**Exercise material:**
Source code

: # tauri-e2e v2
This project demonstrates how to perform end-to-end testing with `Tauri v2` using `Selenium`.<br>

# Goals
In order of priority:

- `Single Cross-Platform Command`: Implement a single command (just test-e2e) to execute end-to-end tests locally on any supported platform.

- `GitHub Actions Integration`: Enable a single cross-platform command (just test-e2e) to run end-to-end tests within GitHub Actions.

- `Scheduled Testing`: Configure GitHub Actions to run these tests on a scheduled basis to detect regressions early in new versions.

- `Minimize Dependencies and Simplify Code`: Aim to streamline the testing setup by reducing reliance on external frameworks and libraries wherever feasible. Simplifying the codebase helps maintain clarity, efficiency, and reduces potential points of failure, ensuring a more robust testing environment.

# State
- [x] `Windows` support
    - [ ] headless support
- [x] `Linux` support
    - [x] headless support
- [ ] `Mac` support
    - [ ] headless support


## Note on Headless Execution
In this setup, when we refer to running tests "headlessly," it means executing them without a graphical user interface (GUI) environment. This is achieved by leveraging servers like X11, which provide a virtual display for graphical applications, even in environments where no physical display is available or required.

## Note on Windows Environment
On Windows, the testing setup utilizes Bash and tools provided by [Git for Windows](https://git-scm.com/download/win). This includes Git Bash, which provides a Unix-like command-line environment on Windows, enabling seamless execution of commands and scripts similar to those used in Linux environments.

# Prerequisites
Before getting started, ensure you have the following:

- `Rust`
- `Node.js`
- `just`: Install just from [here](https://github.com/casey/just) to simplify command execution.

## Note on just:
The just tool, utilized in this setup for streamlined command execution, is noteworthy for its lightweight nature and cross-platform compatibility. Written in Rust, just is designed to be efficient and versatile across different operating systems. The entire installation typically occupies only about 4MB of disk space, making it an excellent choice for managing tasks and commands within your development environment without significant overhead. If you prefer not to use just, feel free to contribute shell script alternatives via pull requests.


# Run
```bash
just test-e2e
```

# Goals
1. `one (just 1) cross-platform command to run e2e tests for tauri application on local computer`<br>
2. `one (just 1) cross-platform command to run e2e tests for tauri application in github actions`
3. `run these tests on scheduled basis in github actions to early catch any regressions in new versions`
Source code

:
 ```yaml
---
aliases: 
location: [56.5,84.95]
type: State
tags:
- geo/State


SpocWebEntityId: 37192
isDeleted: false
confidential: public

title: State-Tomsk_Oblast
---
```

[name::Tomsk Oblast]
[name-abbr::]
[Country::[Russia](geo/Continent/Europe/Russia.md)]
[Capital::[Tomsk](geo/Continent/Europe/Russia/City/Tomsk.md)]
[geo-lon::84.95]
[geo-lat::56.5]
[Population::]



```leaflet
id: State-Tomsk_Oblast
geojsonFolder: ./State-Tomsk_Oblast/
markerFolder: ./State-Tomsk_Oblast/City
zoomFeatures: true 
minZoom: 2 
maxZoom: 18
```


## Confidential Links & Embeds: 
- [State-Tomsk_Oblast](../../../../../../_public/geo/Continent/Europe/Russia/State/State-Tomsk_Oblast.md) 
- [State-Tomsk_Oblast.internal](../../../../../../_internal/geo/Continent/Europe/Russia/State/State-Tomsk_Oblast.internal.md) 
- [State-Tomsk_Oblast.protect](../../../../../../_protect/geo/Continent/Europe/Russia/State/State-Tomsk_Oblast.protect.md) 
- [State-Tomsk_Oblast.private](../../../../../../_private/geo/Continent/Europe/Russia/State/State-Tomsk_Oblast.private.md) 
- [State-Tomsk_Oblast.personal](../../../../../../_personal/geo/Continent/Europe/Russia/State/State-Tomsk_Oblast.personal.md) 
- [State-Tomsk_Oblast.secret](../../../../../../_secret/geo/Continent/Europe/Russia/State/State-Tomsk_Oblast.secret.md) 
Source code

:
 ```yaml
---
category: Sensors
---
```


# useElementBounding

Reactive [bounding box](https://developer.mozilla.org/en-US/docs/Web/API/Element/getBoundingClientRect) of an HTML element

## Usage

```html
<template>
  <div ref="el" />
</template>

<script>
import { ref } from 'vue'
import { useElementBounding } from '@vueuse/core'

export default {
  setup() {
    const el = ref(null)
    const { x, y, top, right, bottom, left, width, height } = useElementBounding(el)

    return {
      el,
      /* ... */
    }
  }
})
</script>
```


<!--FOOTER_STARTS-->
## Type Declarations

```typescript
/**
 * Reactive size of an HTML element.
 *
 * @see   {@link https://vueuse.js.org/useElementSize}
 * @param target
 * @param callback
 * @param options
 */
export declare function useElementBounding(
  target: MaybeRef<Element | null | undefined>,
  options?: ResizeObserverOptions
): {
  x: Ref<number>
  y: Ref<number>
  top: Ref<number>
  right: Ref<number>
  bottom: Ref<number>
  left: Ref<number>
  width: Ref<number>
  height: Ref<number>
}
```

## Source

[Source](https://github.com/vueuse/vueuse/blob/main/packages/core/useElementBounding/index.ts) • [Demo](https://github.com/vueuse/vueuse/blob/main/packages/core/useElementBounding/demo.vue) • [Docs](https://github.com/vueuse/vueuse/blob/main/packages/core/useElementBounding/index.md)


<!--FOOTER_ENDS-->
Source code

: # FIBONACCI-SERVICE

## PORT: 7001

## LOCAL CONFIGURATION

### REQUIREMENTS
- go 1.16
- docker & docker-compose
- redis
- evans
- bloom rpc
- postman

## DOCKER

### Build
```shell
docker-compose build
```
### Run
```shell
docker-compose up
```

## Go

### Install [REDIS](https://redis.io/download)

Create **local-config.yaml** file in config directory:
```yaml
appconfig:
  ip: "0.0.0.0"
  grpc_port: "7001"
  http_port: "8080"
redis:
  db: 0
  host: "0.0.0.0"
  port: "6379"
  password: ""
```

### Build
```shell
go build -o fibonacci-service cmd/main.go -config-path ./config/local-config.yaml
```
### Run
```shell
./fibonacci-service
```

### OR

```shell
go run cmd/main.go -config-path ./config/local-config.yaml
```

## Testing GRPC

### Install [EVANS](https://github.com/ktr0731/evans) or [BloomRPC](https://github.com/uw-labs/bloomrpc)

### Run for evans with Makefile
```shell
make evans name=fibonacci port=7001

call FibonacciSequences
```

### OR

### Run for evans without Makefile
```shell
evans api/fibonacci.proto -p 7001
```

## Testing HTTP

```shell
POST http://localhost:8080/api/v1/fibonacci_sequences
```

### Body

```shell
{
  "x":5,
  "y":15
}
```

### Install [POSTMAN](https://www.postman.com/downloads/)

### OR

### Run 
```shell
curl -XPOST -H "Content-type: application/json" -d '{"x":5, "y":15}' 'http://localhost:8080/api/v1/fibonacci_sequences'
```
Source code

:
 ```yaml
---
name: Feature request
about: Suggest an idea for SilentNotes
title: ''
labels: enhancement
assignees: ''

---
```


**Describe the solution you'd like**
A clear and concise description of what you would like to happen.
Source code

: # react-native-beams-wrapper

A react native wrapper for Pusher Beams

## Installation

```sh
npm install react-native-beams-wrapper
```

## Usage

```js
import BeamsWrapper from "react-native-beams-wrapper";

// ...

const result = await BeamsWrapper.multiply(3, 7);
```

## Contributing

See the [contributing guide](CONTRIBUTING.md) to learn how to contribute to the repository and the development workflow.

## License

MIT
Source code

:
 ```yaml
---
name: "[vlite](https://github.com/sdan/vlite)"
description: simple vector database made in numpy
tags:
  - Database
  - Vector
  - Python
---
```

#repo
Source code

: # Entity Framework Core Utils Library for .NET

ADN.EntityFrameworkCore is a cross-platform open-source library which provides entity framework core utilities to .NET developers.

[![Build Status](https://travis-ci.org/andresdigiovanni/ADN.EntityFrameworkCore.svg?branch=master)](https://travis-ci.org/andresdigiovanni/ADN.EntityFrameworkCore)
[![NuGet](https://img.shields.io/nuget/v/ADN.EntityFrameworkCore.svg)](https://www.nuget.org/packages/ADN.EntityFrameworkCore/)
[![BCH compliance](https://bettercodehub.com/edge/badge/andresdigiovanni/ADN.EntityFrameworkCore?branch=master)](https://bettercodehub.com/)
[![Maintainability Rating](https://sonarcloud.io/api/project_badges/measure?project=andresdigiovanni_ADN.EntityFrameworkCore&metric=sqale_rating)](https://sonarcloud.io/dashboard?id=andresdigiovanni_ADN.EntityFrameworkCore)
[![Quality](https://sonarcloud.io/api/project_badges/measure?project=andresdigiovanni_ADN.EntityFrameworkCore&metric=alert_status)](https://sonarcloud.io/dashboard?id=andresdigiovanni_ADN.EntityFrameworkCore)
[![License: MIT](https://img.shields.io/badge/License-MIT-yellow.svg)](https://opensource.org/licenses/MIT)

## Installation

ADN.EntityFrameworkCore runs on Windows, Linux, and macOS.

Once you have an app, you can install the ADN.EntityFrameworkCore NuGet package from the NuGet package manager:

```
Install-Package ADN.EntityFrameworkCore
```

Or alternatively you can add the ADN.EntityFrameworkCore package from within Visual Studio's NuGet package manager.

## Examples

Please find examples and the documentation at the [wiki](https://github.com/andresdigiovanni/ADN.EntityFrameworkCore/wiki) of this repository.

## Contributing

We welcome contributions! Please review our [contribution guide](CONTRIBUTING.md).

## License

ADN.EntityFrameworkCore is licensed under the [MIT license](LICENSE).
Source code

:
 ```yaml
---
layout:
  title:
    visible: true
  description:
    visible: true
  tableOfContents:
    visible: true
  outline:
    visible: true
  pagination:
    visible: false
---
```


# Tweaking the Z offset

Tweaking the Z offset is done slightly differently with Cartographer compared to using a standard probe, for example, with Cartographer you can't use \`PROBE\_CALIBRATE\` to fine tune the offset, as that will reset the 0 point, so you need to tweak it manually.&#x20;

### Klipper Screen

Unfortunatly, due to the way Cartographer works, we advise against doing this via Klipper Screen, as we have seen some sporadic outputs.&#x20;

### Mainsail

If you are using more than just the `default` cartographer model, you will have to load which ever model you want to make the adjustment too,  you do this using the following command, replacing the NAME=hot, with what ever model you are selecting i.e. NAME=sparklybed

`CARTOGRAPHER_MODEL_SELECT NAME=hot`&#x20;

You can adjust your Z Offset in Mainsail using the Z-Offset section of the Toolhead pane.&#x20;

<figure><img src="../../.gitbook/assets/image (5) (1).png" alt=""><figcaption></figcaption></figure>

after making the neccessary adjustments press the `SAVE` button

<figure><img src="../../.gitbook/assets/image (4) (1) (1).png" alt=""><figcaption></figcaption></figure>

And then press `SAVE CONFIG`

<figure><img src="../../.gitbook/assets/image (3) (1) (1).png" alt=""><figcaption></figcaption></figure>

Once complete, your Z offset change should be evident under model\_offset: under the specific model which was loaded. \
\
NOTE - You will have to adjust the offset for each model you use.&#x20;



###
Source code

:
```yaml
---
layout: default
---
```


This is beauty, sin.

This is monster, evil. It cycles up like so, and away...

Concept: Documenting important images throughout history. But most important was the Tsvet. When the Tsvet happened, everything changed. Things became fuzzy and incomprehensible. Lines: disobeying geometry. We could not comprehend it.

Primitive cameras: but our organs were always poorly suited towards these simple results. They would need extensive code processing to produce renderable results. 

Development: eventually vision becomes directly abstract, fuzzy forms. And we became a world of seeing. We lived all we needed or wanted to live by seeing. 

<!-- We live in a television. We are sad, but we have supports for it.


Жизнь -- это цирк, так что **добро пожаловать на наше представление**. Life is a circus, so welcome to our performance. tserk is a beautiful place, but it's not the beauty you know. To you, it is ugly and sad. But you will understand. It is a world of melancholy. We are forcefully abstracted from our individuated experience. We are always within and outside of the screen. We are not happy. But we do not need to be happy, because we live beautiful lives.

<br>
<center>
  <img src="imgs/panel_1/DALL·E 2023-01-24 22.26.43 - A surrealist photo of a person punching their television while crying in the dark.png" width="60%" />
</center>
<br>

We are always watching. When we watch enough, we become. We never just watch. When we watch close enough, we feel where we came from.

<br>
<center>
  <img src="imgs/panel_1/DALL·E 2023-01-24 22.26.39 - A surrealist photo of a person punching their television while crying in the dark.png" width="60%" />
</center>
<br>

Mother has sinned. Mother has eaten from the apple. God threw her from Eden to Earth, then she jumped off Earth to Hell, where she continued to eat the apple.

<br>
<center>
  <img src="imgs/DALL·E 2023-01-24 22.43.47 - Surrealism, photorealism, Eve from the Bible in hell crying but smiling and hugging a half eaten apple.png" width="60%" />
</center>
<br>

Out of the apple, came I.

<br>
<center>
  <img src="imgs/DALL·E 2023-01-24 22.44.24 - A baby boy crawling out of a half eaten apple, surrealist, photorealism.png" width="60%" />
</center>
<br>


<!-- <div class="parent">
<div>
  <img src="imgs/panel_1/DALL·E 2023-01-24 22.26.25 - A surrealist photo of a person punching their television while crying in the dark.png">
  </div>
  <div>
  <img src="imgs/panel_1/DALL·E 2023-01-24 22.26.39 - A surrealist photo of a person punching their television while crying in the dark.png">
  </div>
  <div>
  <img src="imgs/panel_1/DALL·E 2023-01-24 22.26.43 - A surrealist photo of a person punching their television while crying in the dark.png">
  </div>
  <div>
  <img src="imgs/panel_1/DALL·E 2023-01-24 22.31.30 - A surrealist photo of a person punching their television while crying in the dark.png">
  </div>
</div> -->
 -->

**The problem:**
Retype the listing from its first line onward, stopping after the line that contains "in new versions." has been retyped in full.

**Your response:**
Source code

: # tauri-e2e v2
This project demonstrates how to perform end-to-end testing with `Tauri v2` using `Selenium`.<br>

# Goals
In order of priority:

- `Single Cross-Platform Command`: Implement a single command (just test-e2e) to execute end-to-end tests locally on any supported platform.

- `GitHub Actions Integration`: Enable a single cross-platform command (just test-e2e) to run end-to-end tests within GitHub Actions.

- `Scheduled Testing`: Configure GitHub Actions to run these tests on a scheduled basis to detect regressions early in new versions.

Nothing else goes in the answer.